Illusions – the lies that artificial intelligence models are basically telling – are a big problem for businesses looking to integrate the technology into their operations.
Because models have no real intelligence and simply predict words, images, speech, music and other data according to a private schema, they sometimes get it wrong. Very wrong. In a recent article in the Wall Street Journal, a source recounts an example where Microsoft’s genetic AI invented meeting participants and implied that the conference calls were about topics that were not actually discussed on the call.
As I wrote a while back, illusions can be an intractable problem with today’s transformer-based model architectures. But a number of leading AI vendors are proposing to do so can to be more or less eliminated through a technical approach called recovery augmented production or RAG.
Here’s how one salesman, Squirro, he drops it:
At the core of the offering is the concept of Retrieval Augmented LLMs or Retrieval Augmented Generation (RAG) built into the solution… [our generative AI] is unique in its promise of zero hallucinations. Every piece of information it generates is traceable to a source, ensuring reliability.
Here is one similar step from SiftHub:
Using RAG technology and enhanced large language models with industry-specific knowledge training, SiftHub enables companies to create personalized responses with zero hallucinations. This guarantees increased transparency and reduced risk and inspires complete confidence in using AI for all their needs.
RAG was pioneered by data scientist Patrick Lewis, a researcher at Meta and University College London and lead author of the 2020 paper who coined the term. Applied to a model, RAG retrieves documents possibly related to a question — for example, a Wikipedia page about the Super Bowl — using what is essentially a keyword search, and then asks the model to generate answers to this additional context.
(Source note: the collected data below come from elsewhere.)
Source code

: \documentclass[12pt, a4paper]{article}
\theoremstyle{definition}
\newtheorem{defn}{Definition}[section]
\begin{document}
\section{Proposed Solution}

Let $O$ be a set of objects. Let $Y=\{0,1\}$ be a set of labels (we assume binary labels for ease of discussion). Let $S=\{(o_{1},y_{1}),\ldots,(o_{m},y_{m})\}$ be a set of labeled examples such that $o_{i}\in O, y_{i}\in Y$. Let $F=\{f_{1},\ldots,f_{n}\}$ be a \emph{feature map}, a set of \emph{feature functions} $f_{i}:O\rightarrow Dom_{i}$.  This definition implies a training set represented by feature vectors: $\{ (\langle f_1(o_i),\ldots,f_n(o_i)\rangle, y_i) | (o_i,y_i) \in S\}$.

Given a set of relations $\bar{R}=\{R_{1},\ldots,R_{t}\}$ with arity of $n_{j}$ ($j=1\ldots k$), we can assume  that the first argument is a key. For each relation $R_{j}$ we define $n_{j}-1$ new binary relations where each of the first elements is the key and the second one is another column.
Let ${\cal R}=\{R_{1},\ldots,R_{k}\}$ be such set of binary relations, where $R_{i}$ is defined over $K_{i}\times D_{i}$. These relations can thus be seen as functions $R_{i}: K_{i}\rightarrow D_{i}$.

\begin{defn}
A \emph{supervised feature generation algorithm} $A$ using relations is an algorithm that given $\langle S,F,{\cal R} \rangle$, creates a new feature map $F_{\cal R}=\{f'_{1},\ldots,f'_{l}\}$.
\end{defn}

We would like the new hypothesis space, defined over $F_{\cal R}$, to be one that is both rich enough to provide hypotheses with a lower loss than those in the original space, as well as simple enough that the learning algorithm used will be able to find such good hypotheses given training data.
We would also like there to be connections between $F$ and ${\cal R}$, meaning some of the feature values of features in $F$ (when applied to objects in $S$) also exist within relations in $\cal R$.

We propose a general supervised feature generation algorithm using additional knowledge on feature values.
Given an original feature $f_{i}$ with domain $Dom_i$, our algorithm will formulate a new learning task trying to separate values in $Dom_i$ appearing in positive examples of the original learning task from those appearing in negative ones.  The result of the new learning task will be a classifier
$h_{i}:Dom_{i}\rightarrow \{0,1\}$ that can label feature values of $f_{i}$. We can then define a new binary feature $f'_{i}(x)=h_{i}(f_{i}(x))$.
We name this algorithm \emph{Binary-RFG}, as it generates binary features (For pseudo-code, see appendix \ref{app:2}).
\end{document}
“When you interact with a generative AI model like ChatGPT or Llama and ask a question, the default is for the model to answer from its ‘parametric memory’ — that is, from the knowledge stored in its parameters as a result of training on huge data from the web,” explained David Wadden, a researcher at AI2, the research arm of the nonprofit Allen Institute, which focuses on artificial intelligence. “But as you are likely to give more accurate answers if you have a reference [like a book or a file] in front of you, the same applies in some cases to the models.’
RAG is undeniably useful — it allows one to attribute things a model generates to retrieved documents to verify their authenticity (and, as an added bonus, avoid potential copyright infringement). RAG also allows businesses that don’t want their documents used to train a model—say, companies in highly regulated industries like healthcare and law—to allow models to rely on those documents in a more secure and temporary way.
But RAG for sure slope stop a model from hallucinating. And it has limitations that many sellers ignore.
Wadden says RAG is most effective in “knowledge-intensive” scenarios where a user wants to use a model to address an “information need” — for example, to find out who won the Super Bowl last year. In these scenarios, the document that answers the question is likely to contain many of the same keywords as the question (eg “Super Bowl”, “last year”), making it relatively easy to find via keyword search .
Things get trickier with “reasoning-intensive” tasks like coding and math, where it’s harder to identify in a keyword-based search query the concepts needed to answer a query — much less identify which documents may be relevant.
Even with basic questions, models can be “distracted” by irrelevant content in documents, particularly long documents where the answer is not obvious. Or they may – for as yet unknown reasons – simply ignore the contents of retrieved documents, choosing instead to rely on their parametric memory.
RAG is also expensive in terms of the hardware required to implement it at scale.
This is because retrieved documents, whether from the web, an internal database, or somewhere else, must be stored in memory—at least temporarily—so that the model can refer to them. Another expense is accounting for the increased context a model must process before generating its response. For a technology already notorious for the amount of computation and electricity it requires even for basic functions, this is a serious consideration.
That’s not to say that RAG can’t be improved. Wadden noted several ongoing efforts to train models to make better use of documents retrieved from the RAG.
Some of these efforts include models that can “decide” when to make use of the documents, or models that can choose not to perform the retrieval in the first place if they deem it unnecessary. Others focus on ways to more efficiently index massive document datasets and improve search through better document representations—representations that go beyond keywords.
“We’re pretty good at retrieving documents based on keywords, but not so good at retrieving documents based on more abstract concepts, such as a proof technique needed to solve a math problem,” Wadden said. “Research is needed to create document representations and search techniques that can identify relevant documents for more abstract production tasks. I think that’s mostly an open question at this point.”
So RAG can help reduce a model’s hallucinations — but it’s not the answer to all of AI’s hallucination problems. Beware of any vendor who tries to claim otherwise.